Additionally, you can specify the IP address of a NBDD (NetBIOS over TCP/IP Datagram Distribution server). Since NBDD uses the UDP protocol, you will need to make sure that you set your VPN server protocol to Multi-daemon. You can enable this setting in the Network Settings page.
Optionally, the NetBIOS over TCP/IP Scope ID can be specified as a character string (which is appended to a NetBIOS name). The use of NetBIOS Scope IDs allow computers to use the same (NetBIOS) computer name, as long as they have different Scope IDs.
Typed Input Settings
The remaining settings of the page that are those that require typed input.
Additional Advanced VPN Settings
Connection Security Refresh
This setting determines the amount of time in minutes each TLS session is renegotiated by the Access Server.
Private Routed Subnets
If Routing is selected as the site-to-site communication method under VPN Settings, some subnets can still use NAT if they are added here.
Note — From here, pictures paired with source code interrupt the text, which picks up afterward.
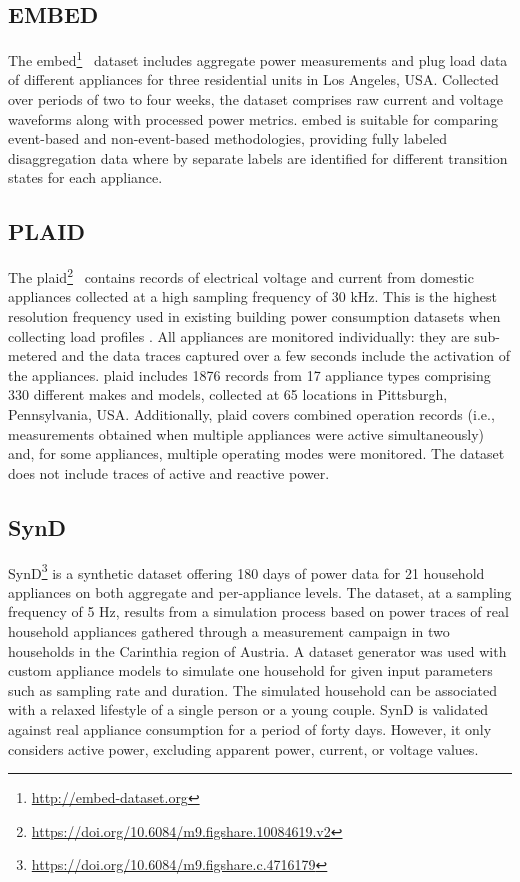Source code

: \subsection{EMBED}

The \acrlong{embed}\footnote{\url{http://embed-dataset.org}}~\parencite{jazizadeh_embed_2018} dataset includes aggregate power measurements and plug load data of different appliances for three residential units in Los Angeles, USA. Collected over periods of two to four weeks, the dataset comprises raw current and voltage waveforms along with processed power metrics. \acrshort{embed} is suitable for comparing event-based and non-event-based methodologies, providing fully labeled disaggregation data where by separate labels are identified for different transition states for each appliance.

\subsection{PLAID}

The \acrlong{plaid}\footnote{\url{https://doi.org/10.6084/m9.figshare.10084619.v2}}~\parencite{medico_voltage_2020} contains records of electrical voltage and current from domestic appliances collected at a high sampling frequency of 30 kHz. This is the highest resolution frequency used in existing building power consumption datasets when collecting load profiles \parencite{himeur_building_2020}. All appliances are monitored individually: they are sub-metered and the data traces captured over a few seconds include the activation of the appliances. \acrshort{plaid} includes 1876 records from 17 appliance types comprising 330 different makes and models, collected at 65 locations in Pittsburgh, Pennsylvania, USA. Additionally, \acrshort{plaid} covers combined operation records (i.e., measurements obtained when multiple appliances were active simultaneously) and, for some appliances, multiple operating modes were monitored. The dataset does not include traces of active and reactive power.

\subsection{SynD}

SynD\footnote{\url{https://doi.org/10.6084/m9.figshare.c.4716179}} \parencite{klemenjak_synthetic_2020} is a synthetic dataset offering 180 days of  power data for 21 household appliances on both aggregate and per-appliance levels. The dataset, at a sampling frequency of 5 Hz, results from a simulation process based on power traces of real household appliances gathered through a measurement campaign in two households in the Carinthia region of Austria. A dataset generator was used with custom appliance models to simulate one household for given input parameters such as sampling rate and duration. The simulated household can be associated with a relaxed lifestyle of a single person or a young couple. SynD is validated against real appliance consumption for a period of forty days. However, it only considers active power, excluding apparent power, current, or voltage values.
Additional OpenVPN Config Directives
Directives that are not covered elsewhere can be configured in the text boxes for the Server and Client side. For instance, to push a specific interface metric to clients, you would enter the following in the Server Directives:
Push “route-metric 10”
To push a specific route to clients:
Push “route 10.0.0.0 255.255.255.0”
To alter the cipher used for the VPN tunnel to AES-256-CBC, enter the following in both Server and Client Config Directives:
This page gives you more settings that configure how the Access Server handles routing. The settings have been divided into toggle settings, then Windows specific settings, to the remaining typed input settings. The Additional OpenVPN Config Directives section allows you to configure the Access Server further by allowing you to define configuration directives for it.